Map<String, String> properties = new HashMap<>();

properties.put(CatalogProperties.CATALOG_IMPL, "org.apache.iceberg.rest.RESTCatalog");
properties.put(CatalogProperties.URI, "http://rest:8181");
properties.put(CatalogProperties.WAREHOUSE_LOCATION, "s3a://warehouse/wh");
properties.put(CatalogProperties.FILE_IO_IMPL, "org.apache.iceberg.aws.s3.S3FileIO");
properties.put(AwsProperties.S3FILEIO_ENDPOINT, "http://minio:9000");

RESTCatalog catalog = new RESTCatalog();
Configuration conf = new Configuration();
catalog.setConf(conf);
catalog.initialize("demo", properties);

Creating a Table

For this post, let’s create a table webapp.user_events with a simple schema for user events.

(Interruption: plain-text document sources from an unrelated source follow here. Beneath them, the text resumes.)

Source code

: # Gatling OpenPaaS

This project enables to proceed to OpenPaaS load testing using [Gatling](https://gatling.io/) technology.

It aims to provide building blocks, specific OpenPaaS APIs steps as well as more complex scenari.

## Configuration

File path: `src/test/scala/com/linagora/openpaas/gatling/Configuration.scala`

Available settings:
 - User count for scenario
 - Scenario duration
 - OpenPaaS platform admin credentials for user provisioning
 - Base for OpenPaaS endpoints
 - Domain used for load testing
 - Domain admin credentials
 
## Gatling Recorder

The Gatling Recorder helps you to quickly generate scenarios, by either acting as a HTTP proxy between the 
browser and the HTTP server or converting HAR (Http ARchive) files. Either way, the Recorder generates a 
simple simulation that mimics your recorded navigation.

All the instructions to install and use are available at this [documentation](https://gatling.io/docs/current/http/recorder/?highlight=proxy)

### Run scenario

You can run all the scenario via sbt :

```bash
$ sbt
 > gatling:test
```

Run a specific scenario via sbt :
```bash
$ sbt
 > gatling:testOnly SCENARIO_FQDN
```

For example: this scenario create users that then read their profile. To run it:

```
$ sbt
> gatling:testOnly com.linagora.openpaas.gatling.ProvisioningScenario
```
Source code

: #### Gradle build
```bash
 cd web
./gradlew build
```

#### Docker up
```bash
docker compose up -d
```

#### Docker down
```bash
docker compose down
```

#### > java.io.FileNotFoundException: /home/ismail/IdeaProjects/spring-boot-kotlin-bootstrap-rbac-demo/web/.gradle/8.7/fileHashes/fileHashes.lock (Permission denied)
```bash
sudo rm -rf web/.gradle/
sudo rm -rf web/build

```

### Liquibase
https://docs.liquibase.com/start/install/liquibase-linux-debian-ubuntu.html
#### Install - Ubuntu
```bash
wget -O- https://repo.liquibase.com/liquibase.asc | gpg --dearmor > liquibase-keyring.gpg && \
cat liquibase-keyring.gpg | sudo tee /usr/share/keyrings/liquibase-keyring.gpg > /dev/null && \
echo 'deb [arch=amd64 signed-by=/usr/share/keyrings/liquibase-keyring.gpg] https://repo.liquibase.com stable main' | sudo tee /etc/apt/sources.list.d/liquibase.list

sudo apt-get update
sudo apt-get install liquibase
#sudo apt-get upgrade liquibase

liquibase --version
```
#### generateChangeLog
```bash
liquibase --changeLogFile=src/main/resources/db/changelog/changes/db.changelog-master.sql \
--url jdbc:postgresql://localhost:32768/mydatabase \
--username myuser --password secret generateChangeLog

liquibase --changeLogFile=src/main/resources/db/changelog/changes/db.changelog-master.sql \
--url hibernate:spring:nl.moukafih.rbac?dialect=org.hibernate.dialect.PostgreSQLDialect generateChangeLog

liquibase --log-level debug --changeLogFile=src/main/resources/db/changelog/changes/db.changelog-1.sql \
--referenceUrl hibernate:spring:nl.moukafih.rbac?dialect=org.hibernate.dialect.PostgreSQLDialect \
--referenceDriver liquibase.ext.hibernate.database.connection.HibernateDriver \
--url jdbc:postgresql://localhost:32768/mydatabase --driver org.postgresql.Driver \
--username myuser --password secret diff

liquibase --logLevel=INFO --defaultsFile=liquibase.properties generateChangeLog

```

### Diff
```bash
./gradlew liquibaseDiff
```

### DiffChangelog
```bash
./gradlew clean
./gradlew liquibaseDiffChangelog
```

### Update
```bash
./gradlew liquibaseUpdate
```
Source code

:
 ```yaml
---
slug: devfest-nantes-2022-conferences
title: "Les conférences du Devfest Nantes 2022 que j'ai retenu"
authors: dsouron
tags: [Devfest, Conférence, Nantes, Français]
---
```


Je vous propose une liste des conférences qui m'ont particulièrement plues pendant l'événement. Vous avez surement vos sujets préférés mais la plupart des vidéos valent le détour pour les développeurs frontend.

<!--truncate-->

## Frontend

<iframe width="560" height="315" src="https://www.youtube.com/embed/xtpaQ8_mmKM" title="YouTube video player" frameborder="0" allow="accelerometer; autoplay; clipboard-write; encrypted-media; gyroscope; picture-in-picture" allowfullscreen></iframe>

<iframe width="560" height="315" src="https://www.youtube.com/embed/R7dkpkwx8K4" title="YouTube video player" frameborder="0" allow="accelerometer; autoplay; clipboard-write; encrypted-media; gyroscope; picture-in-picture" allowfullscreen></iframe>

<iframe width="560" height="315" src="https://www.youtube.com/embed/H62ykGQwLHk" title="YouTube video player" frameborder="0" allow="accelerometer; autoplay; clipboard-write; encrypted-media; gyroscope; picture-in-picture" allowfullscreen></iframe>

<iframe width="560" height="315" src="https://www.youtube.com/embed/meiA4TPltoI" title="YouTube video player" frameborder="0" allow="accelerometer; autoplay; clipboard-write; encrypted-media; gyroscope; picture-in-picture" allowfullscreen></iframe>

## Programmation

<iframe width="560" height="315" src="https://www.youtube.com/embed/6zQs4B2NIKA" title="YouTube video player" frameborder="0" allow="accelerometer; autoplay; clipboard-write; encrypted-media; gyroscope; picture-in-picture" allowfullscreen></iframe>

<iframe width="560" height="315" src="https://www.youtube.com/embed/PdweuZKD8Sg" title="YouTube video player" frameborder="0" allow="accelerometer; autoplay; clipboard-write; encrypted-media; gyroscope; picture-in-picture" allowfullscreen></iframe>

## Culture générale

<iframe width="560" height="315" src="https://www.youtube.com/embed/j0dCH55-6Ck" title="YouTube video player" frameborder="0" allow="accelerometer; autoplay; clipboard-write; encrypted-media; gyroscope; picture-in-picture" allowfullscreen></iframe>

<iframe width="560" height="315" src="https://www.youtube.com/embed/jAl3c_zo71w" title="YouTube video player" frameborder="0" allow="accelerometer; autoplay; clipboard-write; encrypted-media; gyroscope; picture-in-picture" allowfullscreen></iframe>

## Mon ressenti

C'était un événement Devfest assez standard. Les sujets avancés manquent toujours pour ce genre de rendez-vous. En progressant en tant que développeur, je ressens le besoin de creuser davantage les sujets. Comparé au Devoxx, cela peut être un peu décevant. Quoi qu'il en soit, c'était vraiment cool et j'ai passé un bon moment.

import org.apache.iceberg.Schema;
import org.apache.iceberg.types.Types;
import org.apache.iceberg.catalog.Namespace;
import org.apache.iceberg.catalog.TableIdentifier;
import org.apache.iceberg.PartitionSpec;

Schema schema = new Schema(
      Types.NestedField.optional(1, "event_id", Types.StringType.get()),
      Types.NestedField.optional(2, "username", Types.StringType.get()),
      Types.NestedField.optional(3, "userid", Types.IntegerType.get()),
      Types.NestedField.optional(4, "api_version", Types.StringType.get()),
      Types.NestedField.optional(5, "command", Types.StringType.get())
    );

Namespace webapp = Namespace.of("webapp");
TableIdentifier name = TableIdentifier.of(webapp, "user_events");
catalog.createTable(name, schema, PartitionSpec.unpartitioned());

If you remember from Part 2, we primed our table by inserting a few records using Spark. Since in this post we’re going to use the Iceberg Java client to insert records directly to the table,
we won’t use Spark or any other compute engine.

Creating Records

The Iceberg data module has a GenericRecord class that makes it easy to create records that match an Iceberg schema. Let’s use that class and create a list of a few records.

import java.util.UUID;
import com.google.common.collect.ImmutableList;
import com.google.common.collect.ImmutableMap;
import org.apache.iceberg.data.GenericRecord;

GenericRecord record = GenericRecord.create(schema);
ImmutableList.Builder<GenericRecord> builder = ImmutableList.builder();
builder.add(record.copy(ImmutableMap.of("event_id", UUID.randomUUID().toString(), "username", "Bruce", "userid", 1, "api_version", "1.0", "command", "grapple")));
builder.add(record.copy(ImmutableMap.of("event_id", UUID.randomUUID().toString(), "username", "Wayne", "userid", 1, "api_version", "1.0", "command", "glide")));
builder.add(record.copy(ImmutableMap.of("event_id", UUID.randomUUID().toString(), "username", "Clark", "userid", 1, "api_version", "2.0", "command", "fly")));
builder.add(record.copy(ImmutableMap.of("event_id", UUID.randomUUID().toString(), "username", "Kent", "userid", 1, "api_version", "1.0", "command", "land")));
ImmutableList<GenericRecord> records = builder.build();

Now that we have a list of records, we’re ready to write them to a file.

Writing Records to a File

import org.apache.iceberg.Files;
import org.apache.iceberg.io.DataWriter;
import org.apache.iceberg.io.OutputFile;
import org.apache.iceberg.parquet.Parquet;
import org.apache.iceberg.data.parquet.GenericParquetWriter;

String filepath = table.location() + "/" + UUID.randomUUID().toString();
OutputFile file = table.io().newOutputFile(filepath);
DataWriter<GenericRecord> dataWriter =
    Parquet.writeData(file)
        .schema(schema)
        .createWriterFunc(GenericParquetWriter::buildWriter)
        .overwrite()
        .withSpec(PartitionSpec.unpartitioned())
        .build();

try {
    for (GenericRecord record : builder.build()) {
        dataWriter.write(record);
    }
} finally {
    dataWriter.close();
}

Appending a File to an Iceberg Table

Once the data writer is closed, it can be converted to a data file. The data file contains all metadata about the file that’s required by the Iceberg table such as the path,
size, record count, as well as column level statistics.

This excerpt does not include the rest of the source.